■ **Problem to solve**
Pictures are to be omitted, and every entry below is to be restated exactly.

Recorded data: Begin

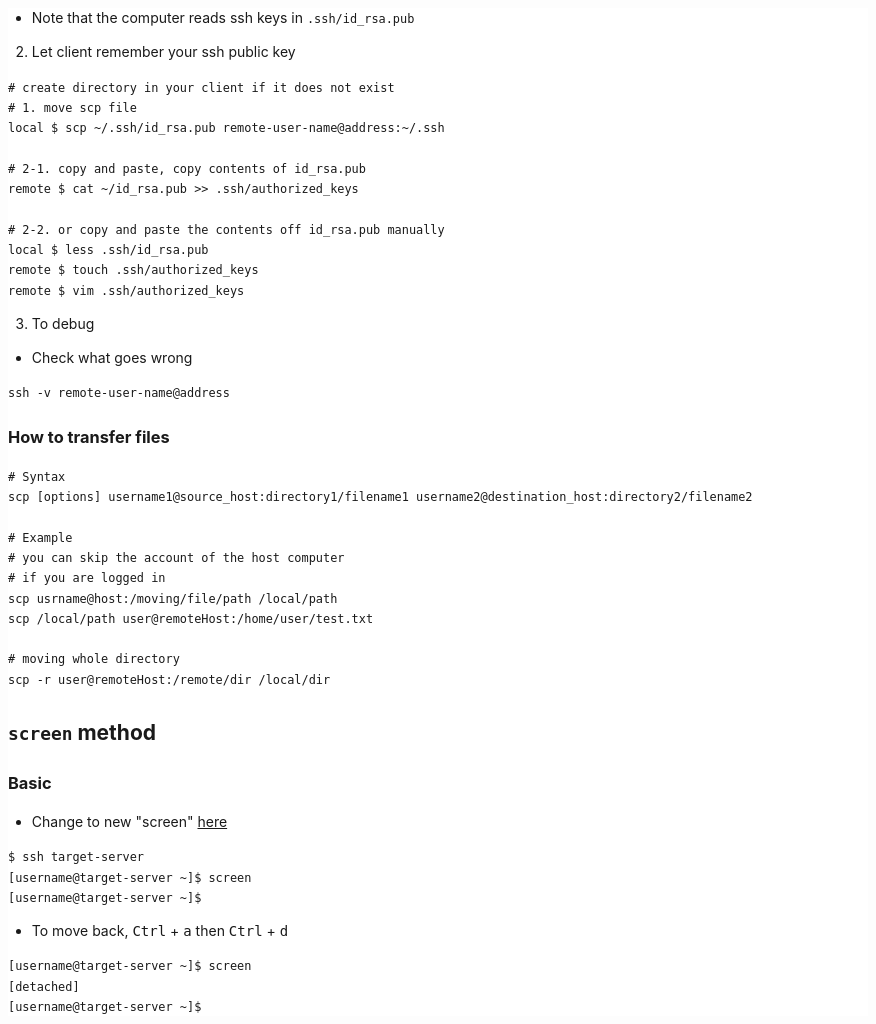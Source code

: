 * Note that the computer reads ssh keys in `.ssh/id_rsa.pub`

2. Let client remember your ssh public key

```
# create directory in your client if it does not exist
# 1. move scp file
local $ scp ~/.ssh/id_rsa.pub remote-user-name@address:~/.ssh

# 2-1. copy and paste, copy contents of id_rsa.pub
remote $ cat ~/id_rsa.pub >> .ssh/authorized_keys

# 2-2. or copy and paste the contents off id_rsa.pub manually
local $ less .ssh/id_rsa.pub
remote $ touch .ssh/authorized_keys
remote $ vim .ssh/authorized_keys
```

3. To debug

* Check what goes wrong

```
ssh -v remote-user-name@address
```

### How to transfer files

```
# Syntax
scp [options] username1@source_host:directory1/filename1 username2@destination_host:directory2/filename2

# Example
# you can skip the account of the host computer
# if you are logged in
scp usrname@host:/moving/file/path /local/path
scp /local/path user@remoteHost:/home/user/test.txt

# moving whole directory
scp -r user@remoteHost:/remote/dir /local/dir
```
## `screen` method
### Basic
* Change to new "screen" [here](https://www.utakata.work/entry/2017/11/23/100000)

```
$ ssh target-server
[username@target-server ~]$ screen
[username@target-server ~]$
```

* To move back, <kbd>Ctrl</kbd> + <kbd>a</kbd> then <kbd>Ctrl</kbd> + <kbd>d</kbd>

```
[username@target-server ~]$ screen
[detached]
[username@target-server ~]$
```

Recorded data: End

■ **Result**
Source code

: * Note that the computer reads ssh keys in `.ssh/id_rsa.pub`

2. Let client remember your ssh public key

```
# create directory in your client if it does not exist
# 1. move scp file
local $ scp ~/.ssh/id_rsa.pub remote-user-name@address:~/.ssh

# 2-1. copy and paste, copy contents of id_rsa.pub
remote $ cat ~/id_rsa.pub >> .ssh/authorized_keys

# 2-2. or copy and paste the contents off id_rsa.pub manually
local $ less .ssh/id_rsa.pub
remote $ touch .ssh/authorized_keys
remote $ vim .ssh/authorized_keys
```

3. To debug

* Check what goes wrong

```
ssh -v remote-user-name@address
```

### How to transfer files

```
# Syntax
scp [options] username1@source_host:directory1/filename1 username2@destination_host:directory2/filename2

# Example
# you can skip the account of the host computer
# if you are logged in
scp usrname@host:/moving/file/path /local/path
scp /local/path user@remoteHost:/home/user/test.txt

# moving whole directory
scp -r user@remoteHost:/remote/dir /local/dir
```
## `screen` method
### Basic
* Change to new "screen" [here](https://www.utakata.work/entry/2017/11/23/100000)

```
$ ssh target-server
[username@target-server ~]$ screen
[username@target-server ~]$
```

* To move back, <kbd>Ctrl</kbd> + <kbd>a</kbd> then <kbd>Ctrl</kbd> + <kbd>d</kbd>

```
[username@target-server ~]$ screen
[detached]
[username@target-server ~]$
```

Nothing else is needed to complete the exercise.